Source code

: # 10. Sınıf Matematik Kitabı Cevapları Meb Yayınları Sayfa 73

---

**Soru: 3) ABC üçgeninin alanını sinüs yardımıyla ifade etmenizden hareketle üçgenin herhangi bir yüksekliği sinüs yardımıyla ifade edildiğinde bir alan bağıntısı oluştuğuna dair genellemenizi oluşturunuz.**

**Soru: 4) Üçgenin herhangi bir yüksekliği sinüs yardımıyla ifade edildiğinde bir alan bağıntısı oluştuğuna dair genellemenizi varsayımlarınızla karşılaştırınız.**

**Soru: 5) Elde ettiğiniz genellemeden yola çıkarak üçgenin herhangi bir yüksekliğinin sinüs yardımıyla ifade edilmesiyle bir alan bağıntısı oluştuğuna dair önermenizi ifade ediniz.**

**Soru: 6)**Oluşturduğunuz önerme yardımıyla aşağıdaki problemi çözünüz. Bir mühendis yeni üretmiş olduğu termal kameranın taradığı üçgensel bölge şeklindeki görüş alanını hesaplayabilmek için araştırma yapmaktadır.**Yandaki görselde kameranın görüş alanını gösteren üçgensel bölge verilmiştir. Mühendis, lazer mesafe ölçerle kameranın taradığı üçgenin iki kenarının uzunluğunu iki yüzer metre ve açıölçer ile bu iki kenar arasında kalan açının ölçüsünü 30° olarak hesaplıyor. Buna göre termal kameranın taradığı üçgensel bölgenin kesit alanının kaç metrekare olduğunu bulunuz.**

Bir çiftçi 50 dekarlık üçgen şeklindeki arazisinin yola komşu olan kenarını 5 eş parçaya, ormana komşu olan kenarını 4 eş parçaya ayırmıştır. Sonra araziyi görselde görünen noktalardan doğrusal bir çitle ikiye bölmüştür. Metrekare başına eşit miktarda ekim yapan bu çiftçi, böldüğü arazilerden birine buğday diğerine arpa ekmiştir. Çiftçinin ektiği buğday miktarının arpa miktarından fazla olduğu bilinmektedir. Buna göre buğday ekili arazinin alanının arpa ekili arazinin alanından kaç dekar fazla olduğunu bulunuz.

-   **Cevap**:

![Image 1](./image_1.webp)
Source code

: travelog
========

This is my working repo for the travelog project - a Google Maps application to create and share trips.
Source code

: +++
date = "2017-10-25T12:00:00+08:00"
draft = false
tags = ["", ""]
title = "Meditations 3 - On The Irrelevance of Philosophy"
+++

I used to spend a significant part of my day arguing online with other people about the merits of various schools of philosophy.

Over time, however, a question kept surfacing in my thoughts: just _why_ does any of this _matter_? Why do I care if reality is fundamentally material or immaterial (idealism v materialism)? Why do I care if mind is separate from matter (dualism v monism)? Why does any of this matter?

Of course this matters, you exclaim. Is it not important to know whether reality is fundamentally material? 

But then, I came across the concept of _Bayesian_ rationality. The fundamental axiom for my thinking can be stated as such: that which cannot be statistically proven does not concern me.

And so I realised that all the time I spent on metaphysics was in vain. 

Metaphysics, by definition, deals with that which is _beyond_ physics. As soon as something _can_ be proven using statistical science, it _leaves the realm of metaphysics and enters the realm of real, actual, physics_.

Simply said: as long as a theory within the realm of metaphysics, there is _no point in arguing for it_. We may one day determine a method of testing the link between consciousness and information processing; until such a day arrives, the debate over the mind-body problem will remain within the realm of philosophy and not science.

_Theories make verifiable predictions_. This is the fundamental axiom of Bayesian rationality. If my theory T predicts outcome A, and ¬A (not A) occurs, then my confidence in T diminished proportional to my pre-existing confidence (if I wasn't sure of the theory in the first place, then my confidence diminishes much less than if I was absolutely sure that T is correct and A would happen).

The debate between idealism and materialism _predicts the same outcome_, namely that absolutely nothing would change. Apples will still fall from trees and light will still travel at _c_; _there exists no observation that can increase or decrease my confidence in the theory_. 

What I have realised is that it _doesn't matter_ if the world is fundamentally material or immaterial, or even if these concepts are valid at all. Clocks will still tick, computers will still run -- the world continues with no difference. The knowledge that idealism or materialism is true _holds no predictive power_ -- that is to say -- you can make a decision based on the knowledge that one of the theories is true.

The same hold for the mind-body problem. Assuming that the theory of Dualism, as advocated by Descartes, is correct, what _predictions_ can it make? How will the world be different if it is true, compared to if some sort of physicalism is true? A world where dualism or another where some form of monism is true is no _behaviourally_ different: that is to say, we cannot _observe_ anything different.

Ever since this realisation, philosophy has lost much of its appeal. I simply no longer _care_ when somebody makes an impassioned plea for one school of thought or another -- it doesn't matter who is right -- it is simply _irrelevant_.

(How to complete this task):
Print the listing above in its entirety, with every line exact.

(Answer):
Source code

: # 10. Sınıf Matematik Kitabı Cevapları Meb Yayınları Sayfa 73

---

**Soru: 3) ABC üçgeninin alanını sinüs yardımıyla ifade etmenizden hareketle üçgenin herhangi bir yüksekliği sinüs yardımıyla ifade edildiğinde bir alan bağıntısı oluştuğuna dair genellemenizi oluşturunuz.**

**Soru: 4) Üçgenin herhangi bir yüksekliği sinüs yardımıyla ifade edildiğinde bir alan bağıntısı oluştuğuna dair genellemenizi varsayımlarınızla karşılaştırınız.**

**Soru: 5) Elde ettiğiniz genellemeden yola çıkarak üçgenin herhangi bir yüksekliğinin sinüs yardımıyla ifade edilmesiyle bir alan bağıntısı oluştuğuna dair önermenizi ifade ediniz.**

**Soru: 6)**Oluşturduğunuz önerme yardımıyla aşağıdaki problemi çözünüz. Bir mühendis yeni üretmiş olduğu termal kameranın taradığı üçgensel bölge şeklindeki görüş alanını hesaplayabilmek için araştırma yapmaktadır.**Yandaki görselde kameranın görüş alanını gösteren üçgensel bölge verilmiştir. Mühendis, lazer mesafe ölçerle kameranın taradığı üçgenin iki kenarının uzunluğunu iki yüzer metre ve açıölçer ile bu iki kenar arasında kalan açının ölçüsünü 30° olarak hesaplıyor. Buna göre termal kameranın taradığı üçgensel bölgenin kesit alanının kaç metrekare olduğunu bulunuz.**

Bir çiftçi 50 dekarlık üçgen şeklindeki arazisinin yola komşu olan kenarını 5 eş parçaya, ormana komşu olan kenarını 4 eş parçaya ayırmıştır. Sonra araziyi görselde görünen noktalardan doğrusal bir çitle ikiye bölmüştür. Metrekare başına eşit miktarda ekim yapan bu çiftçi, böldüğü arazilerden birine buğday diğerine arpa ekmiştir. Çiftçinin ektiği buğday miktarının arpa miktarından fazla olduğu bilinmektedir. Buna göre buğday ekili arazinin alanının arpa ekili arazinin alanından kaç dekar fazla olduğunu bulunuz.

-   **Cevap**:

![Image 1](./image_1.webp)
Source code

: travelog
========

This is my working repo for the travelog project - a Google Maps application to create and share trips.
Source code

: +++
date = "2017-10-25T12:00:00+08:00"
draft = false
tags = ["", ""]
title = "Meditations 3 - On The Irrelevance of Philosophy"
+++

I used to spend a significant part of my day arguing online with other people about the merits of various schools of philosophy.

Over time, however, a question kept surfacing in my thoughts: just _why_ does any of this _matter_? Why do I care if reality is fundamentally material or immaterial (idealism v materialism)? Why do I care if mind is separate from matter (dualism v monism)? Why does any of this matter?

Of course this matters, you exclaim. Is it not important to know whether reality is fundamentally material? 

But then, I came across the concept of _Bayesian_ rationality. The fundamental axiom for my thinking can be stated as such: that which cannot be statistically proven does not concern me.

And so I realised that all the time I spent on metaphysics was in vain. 

Metaphysics, by definition, deals with that which is _beyond_ physics. As soon as something _can_ be proven using statistical science, it _leaves the realm of metaphysics and enters the realm of real, actual, physics_.

Simply said: as long as a theory within the realm of metaphysics, there is _no point in arguing for it_. We may one day determine a method of testing the link between consciousness and information processing; until such a day arrives, the debate over the mind-body problem will remain within the realm of philosophy and not science.

_Theories make verifiable predictions_. This is the fundamental axiom of Bayesian rationality. If my theory T predicts outcome A, and ¬A (not A) occurs, then my confidence in T diminished proportional to my pre-existing confidence (if I wasn't sure of the theory in the first place, then my confidence diminishes much less than if I was absolutely sure that T is correct and A would happen).

The debate between idealism and materialism _predicts the same outcome_, namely that absolutely nothing would change. Apples will still fall from trees and light will still travel at _c_; _there exists no observation that can increase or decrease my confidence in the theory_. 

What I have realised is that it _doesn't matter_ if the world is fundamentally material or immaterial, or even if these concepts are valid at all. Clocks will still tick, computers will still run -- the world continues with no difference. The knowledge that idealism or materialism is true _holds no predictive power_ -- that is to say -- you can make a decision based on the knowledge that one of the theories is true.

The same hold for the mind-body problem. Assuming that the theory of Dualism, as advocated by Descartes, is correct, what _predictions_ can it make? How will the world be different if it is true, compared to if some sort of physicalism is true? A world where dualism or another where some form of monism is true is no _behaviourally_ different: that is to say, we cannot _observe_ anything different.

Ever since this realisation, philosophy has lost much of its appeal. I simply no longer _care_ when somebody makes an impassioned plea for one school of thought or another -- it doesn't matter who is right -- it is simply _irrelevant_.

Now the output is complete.